> Data shown
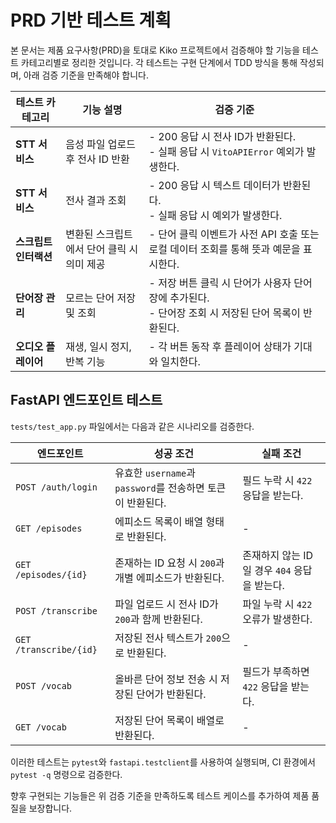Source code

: # PRD 기반 테스트 계획

본 문서는 제품 요구사항(PRD)을 토대로 Kiko 프로젝트에서 검증해야 할 기능을 테스트 카테고리별로 정리한 것입니다. 각 테스트는 구현 단계에서 TDD 방식을 통해 작성되며, 아래 검증 기준을 만족해야 합니다.

| 테스트 카테고리 | 기능 설명 | 검증 기준 |
| -------------- | -------- | -------- |
| **STT 서비스** | 음성 파일 업로드 후 전사 ID 반환 | - 200 응답 시 전사 ID가 반환된다.<br>- 실패 응답 시 `VitoAPIError` 예외가 발생한다. |
| **STT 서비스** | 전사 결과 조회 | - 200 응답 시 텍스트 데이터가 반환된다.<br>- 실패 응답 시 예외가 발생한다. |
| **스크립트 인터랙션** | 변환된 스크립트에서 단어 클릭 시 의미 제공 | - 단어 클릭 이벤트가 사전 API 호출 또는 로컬 데이터 조회를 통해 뜻과 예문을 표시한다. |
| **단어장 관리** | 모르는 단어 저장 및 조회 | - 저장 버튼 클릭 시 단어가 사용자 단어장에 추가된다.<br>- 단어장 조회 시 저장된 단어 목록이 반환된다. |
| **오디오 플레이어** | 재생, 일시 정지, 반복 기능 | - 각 버튼 동작 후 플레이어 상태가 기대와 일치한다. |

## FastAPI 엔드포인트 테스트

`tests/test_app.py` 파일에서는 다음과 같은 시나리오를 검증한다.

| 엔드포인트 | 성공 조건 | 실패 조건 |
| ---------- | -------- | -------- |
| `POST /auth/login` | 유효한 `username`과 `password`를 전송하면 토큰이 반환된다. | 필드 누락 시 `422` 응답을 받는다. |
| `GET /episodes` | 에피소드 목록이 배열 형태로 반환된다. | - |
| `GET /episodes/{id}` | 존재하는 ID 요청 시 `200`과 개별 에피소드가 반환된다. | 존재하지 않는 ID일 경우 `404` 응답을 받는다. |
| `POST /transcribe` | 파일 업로드 시 전사 ID가 `200`과 함께 반환된다. | 파일 누락 시 `422` 오류가 발생한다. |
| `GET /transcribe/{id}` | 저장된 전사 텍스트가 `200`으로 반환된다. | - |
| `POST /vocab` | 올바른 단어 정보 전송 시 저장된 단어가 반환된다. | 필드가 부족하면 `422` 응답을 받는다. |
| `GET /vocab` | 저장된 단어 목록이 배열로 반환된다. | - |

이러한 테스트는 `pytest`와 `fastapi.testclient`를 사용하여 실행되며, CI 환경에서 `pytest -q` 명령으로 검증한다.

향후 구현되는 기능들은 위 검증 기준을 만족하도록 테스트 케이스를 추가하여 제품 품질을 보장합니다.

> What to work on
All of the data above should be printed again exactly, though none of the pictures belong in the copy.

> Exercise answer
Source code

: # PRD 기반 테스트 계획

본 문서는 제품 요구사항(PRD)을 토대로 Kiko 프로젝트에서 검증해야 할 기능을 테스트 카테고리별로 정리한 것입니다. 각 테스트는 구현 단계에서 TDD 방식을 통해 작성되며, 아래 검증 기준을 만족해야 합니다.

| 테스트 카테고리 | 기능 설명 | 검증 기준 |
| -------------- | -------- | -------- |
| **STT 서비스** | 음성 파일 업로드 후 전사 ID 반환 | - 200 응답 시 전사 ID가 반환된다.<br>- 실패 응답 시 `VitoAPIError` 예외가 발생한다. |
| **STT 서비스** | 전사 결과 조회 | - 200 응답 시 텍스트 데이터가 반환된다.<br>- 실패 응답 시 예외가 발생한다. |
| **스크립트 인터랙션** | 변환된 스크립트에서 단어 클릭 시 의미 제공 | - 단어 클릭 이벤트가 사전 API 호출 또는 로컬 데이터 조회를 통해 뜻과 예문을 표시한다. |
| **단어장 관리** | 모르는 단어 저장 및 조회 | - 저장 버튼 클릭 시 단어가 사용자 단어장에 추가된다.<br>- 단어장 조회 시 저장된 단어 목록이 반환된다. |
| **오디오 플레이어** | 재생, 일시 정지, 반복 기능 | - 각 버튼 동작 후 플레이어 상태가 기대와 일치한다. |

## FastAPI 엔드포인트 테스트

`tests/test_app.py` 파일에서는 다음과 같은 시나리오를 검증한다.

| 엔드포인트 | 성공 조건 | 실패 조건 |
| ---------- | -------- | -------- |
| `POST /auth/login` | 유효한 `username`과 `password`를 전송하면 토큰이 반환된다. | 필드 누락 시 `422` 응답을 받는다. |
| `GET /episodes` | 에피소드 목록이 배열 형태로 반환된다. | - |
| `GET /episodes/{id}` | 존재하는 ID 요청 시 `200`과 개별 에피소드가 반환된다. | 존재하지 않는 ID일 경우 `404` 응답을 받는다. |
| `POST /transcribe` | 파일 업로드 시 전사 ID가 `200`과 함께 반환된다. | 파일 누락 시 `422` 오류가 발생한다. |
| `GET /transcribe/{id}` | 저장된 전사 텍스트가 `200`으로 반환된다. | - |
| `POST /vocab` | 올바른 단어 정보 전송 시 저장된 단어가 반환된다. | 필드가 부족하면 `422` 응답을 받는다. |
| `GET /vocab` | 저장된 단어 목록이 배열로 반환된다. | - |

이러한 테스트는 `pytest`와 `fastapi.testclient`를 사용하여 실행되며, CI 환경에서 `pytest -q` 명령으로 검증한다.

향후 구현되는 기능들은 위 검증 기준을 만족하도록 테스트 케이스를 추가하여 제품 품질을 보장합니다.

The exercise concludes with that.